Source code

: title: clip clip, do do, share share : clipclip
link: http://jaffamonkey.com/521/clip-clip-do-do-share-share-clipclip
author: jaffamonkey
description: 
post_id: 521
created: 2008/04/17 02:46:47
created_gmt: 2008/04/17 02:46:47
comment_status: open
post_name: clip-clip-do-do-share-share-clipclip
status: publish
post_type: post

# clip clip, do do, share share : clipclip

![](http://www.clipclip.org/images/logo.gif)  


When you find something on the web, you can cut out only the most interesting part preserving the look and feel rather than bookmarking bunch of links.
==
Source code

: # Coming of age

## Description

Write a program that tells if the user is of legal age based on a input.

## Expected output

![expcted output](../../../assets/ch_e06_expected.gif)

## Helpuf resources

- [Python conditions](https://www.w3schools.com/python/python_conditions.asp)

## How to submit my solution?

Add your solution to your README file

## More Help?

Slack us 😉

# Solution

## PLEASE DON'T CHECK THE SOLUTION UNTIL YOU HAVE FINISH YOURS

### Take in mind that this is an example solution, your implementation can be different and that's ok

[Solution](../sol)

• [Task description]
Write down exactly the span of lines above from the one containing "status: publish" to the one containing "When you find", both ends included.

• [Written answer]
status: publish
post_type: post

# clip clip, do do, share share : clipclip

![](http://www.clipclip.org/images/logo.gif)  


When you find something on the web, you can cut out only the most interesting part preserving the look and feel rather than bookmarking bunch of links.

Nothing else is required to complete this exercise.